A gene that holds the key to extending life by up to two decades has been discovered by scientists.
The gene is found in all mammals and is known to protect against age-related cell damage.
The scientists manipulated the gene, SIRT6, in laboratory mice and found it extended their lifespan by up to 15 per cent, the Daily Express reported.
They hope the discovery will lead to the creation of a pill to help older people stay fitter, healthier and live longer - a breakthrough akin to finding "the fountain of youth".
According to results of a trial, when researchers from Bar-Ilan University in Israel reduced or removed the gene, the mice developed diabetes, curvature of the spine and aged faster.
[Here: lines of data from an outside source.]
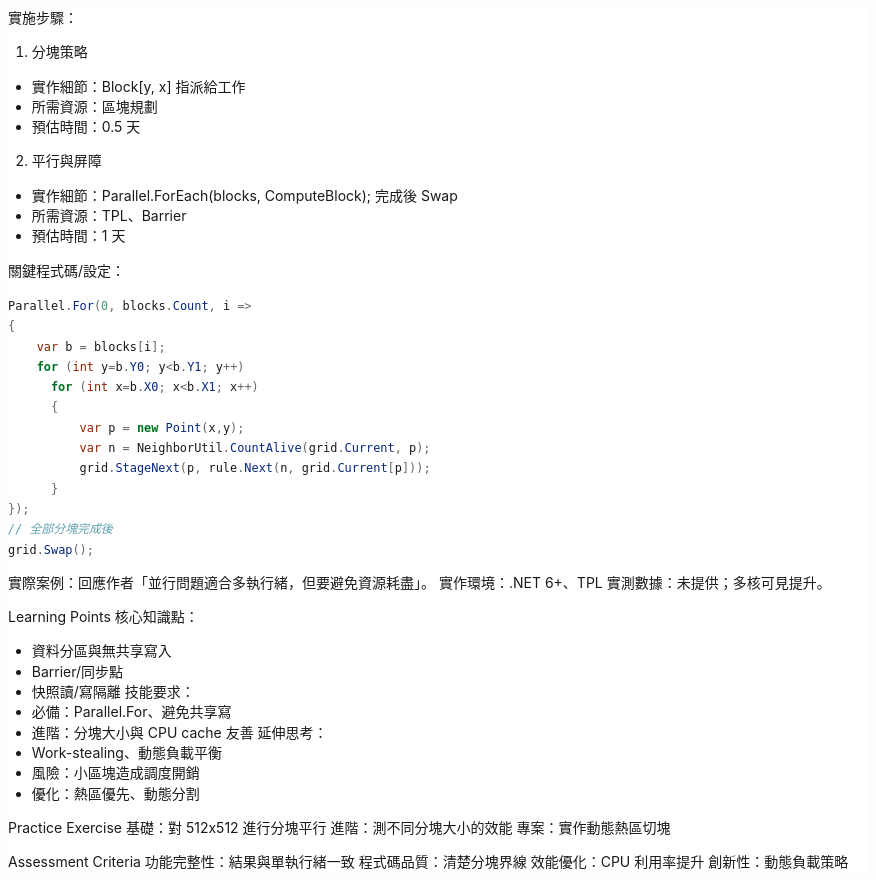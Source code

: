 實施步驟：
1. 分塊策略
- 實作細節：Block[y, x] 指派給工作
- 所需資源：區塊規劃
- 預估時間：0.5 天

2. 平行與屏障
- 實作細節：Parallel.ForEach(blocks, ComputeBlock); 完成後 Swap
- 所需資源：TPL、Barrier
- 預估時間：1 天

關鍵程式碼/設定：
```csharp
Parallel.For(0, blocks.Count, i =>
{
    var b = blocks[i];
    for (int y=b.Y0; y<b.Y1; y++)
      for (int x=b.X0; x<b.X1; x++)
      {
          var p = new Point(x,y);
          var n = NeighborUtil.CountAlive(grid.Current, p);
          grid.StageNext(p, rule.Next(n, grid.Current[p]));
      }
});
// 全部分塊完成後
grid.Swap();
```

實際案例：回應作者「並行問題適合多執行緒，但要避免資源耗盡」。
實作環境：.NET 6+、TPL
實測數據：未提供；多核可見提升。

Learning Points
核心知識點：
- 資料分區與無共享寫入
- Barrier/同步點
- 快照讀/寫隔離
技能要求：
- 必備：Parallel.For、避免共享寫
- 進階：分塊大小與 CPU cache 友善
延伸思考：
- Work-stealing、動態負載平衡
- 風險：小區塊造成調度開銷
- 優化：熱區優先、動態分割

Practice Exercise
基礎：對 512x512 進行分塊平行
進階：測不同分塊大小的效能
專案：實作動態熱區切塊

Assessment Criteria
功能完整性：結果與單執行緒一致
程式碼品質：清楚分塊界線
效能優化：CPU 利用率提升
創新性：動態負載策略
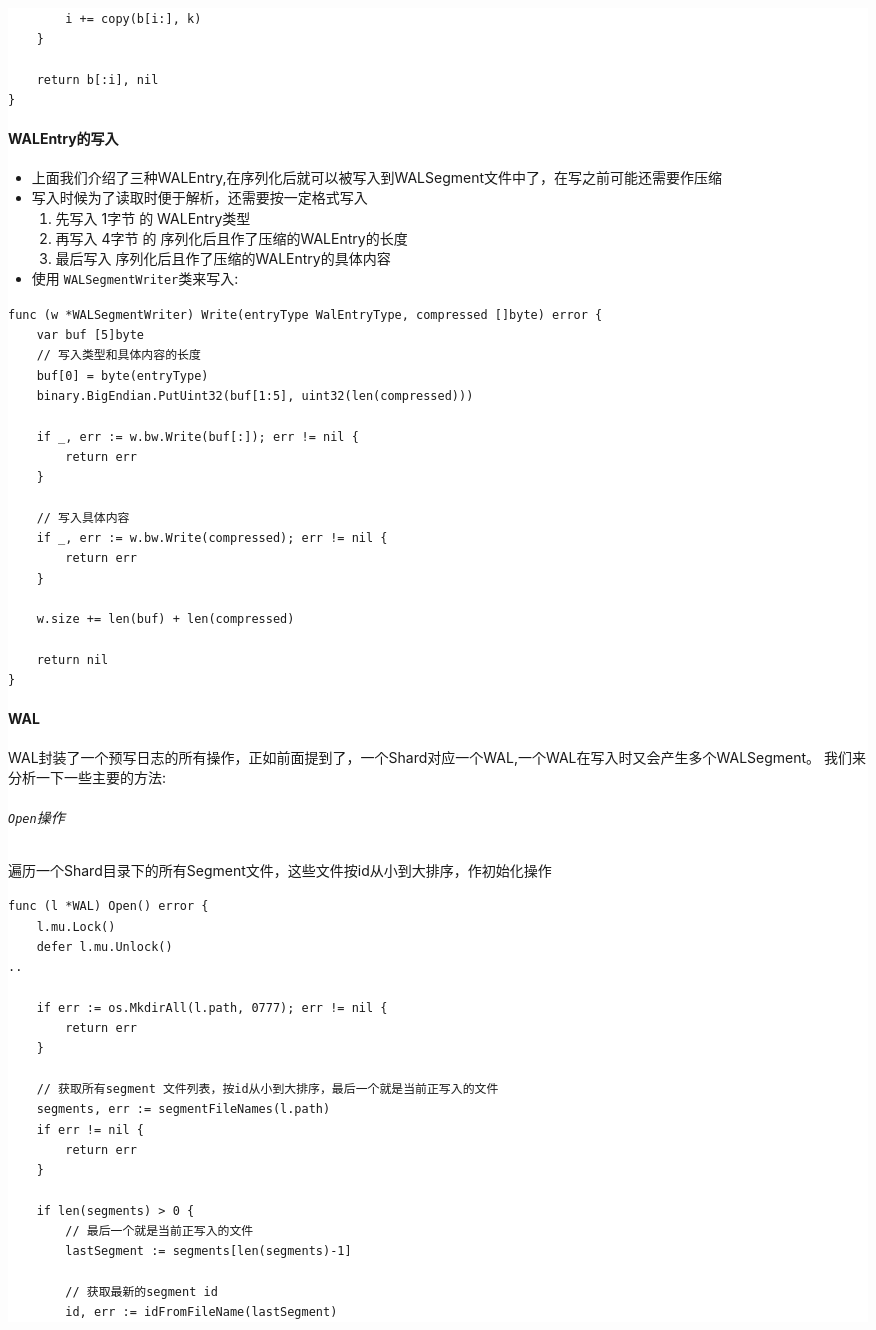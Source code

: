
 ```
		i += copy(b[i:], k)
	}

	return b[:i], nil
}
```

#### WALEntry的写入
* 上面我们介绍了三种WALEntry,在序列化后就可以被写入到WALSegment文件中了，在写之前可能还需要作压缩
* 写入时候为了读取时便于解析，还需要按一定格式写入 
  1. 先写入 1字节 的 WALEntry类型
  2. 再写入 4字节 的 序列化后且作了压缩的WALEntry的长度
  3. 最后写入 序列化后且作了压缩的WALEntry的具体内容
* 使用 `WALSegmentWriter`类来写入:
```
func (w *WALSegmentWriter) Write(entryType WalEntryType, compressed []byte) error {
	var buf [5]byte
	// 写入类型和具体内容的长度
	buf[0] = byte(entryType)
	binary.BigEndian.PutUint32(buf[1:5], uint32(len(compressed)))

	if _, err := w.bw.Write(buf[:]); err != nil {
		return err
	}

    // 写入具体内容
	if _, err := w.bw.Write(compressed); err != nil {
		return err
	}

	w.size += len(buf) + len(compressed)

	return nil
}
```

#### WAL
WAL封装了一个预写日志的所有操作，正如前面提到了，一个Shard对应一个WAL,一个WAL在写入时又会产生多个WALSegment。
我们来分析一下一些主要的方法:
###### `Open`操作
遍历一个Shard目录下的所有Segment文件，这些文件按id从小到大排序，作初始化操作
```
func (l *WAL) Open() error {
	l.mu.Lock()
	defer l.mu.Unlock()
..

	if err := os.MkdirAll(l.path, 0777); err != nil {
		return err
	}

    // 获取所有segment 文件列表，按id从小到大排序，最后一个就是当前正写入的文件 
	segments, err := segmentFileNames(l.path)
	if err != nil {
		return err
	}

	if len(segments) > 0 {
	    // 最后一个就是当前正写入的文件
		lastSegment := segments[len(segments)-1]
		
		// 获取最新的segment id
		id, err := idFromFileName(lastSegment)
```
Mouse and human SIRT genes are 80 per cent identical.
"This gene is important to health and if you can tinker with it to get the body to make more of it then we could get people living longer," said Biologist Dr Haim Cohen, who led the study.
This gene is important to health and if you can tinker with it to get the body to make more of it then we could get people living longer
Dr Cohen explained "We can't inject the gene so we are looking for a pill that can turn on the gene. If we can do that, then we might have found the fountain of youth."
Dr Cohen believes a pill could be taken in young adulthood or middle age before the ageing process begins. However, he says human trials are years away.
The SIRT6 gene is part of a group of seven related pieces of DNA that has already excited drug companies.
The finding was published in the journal Nature.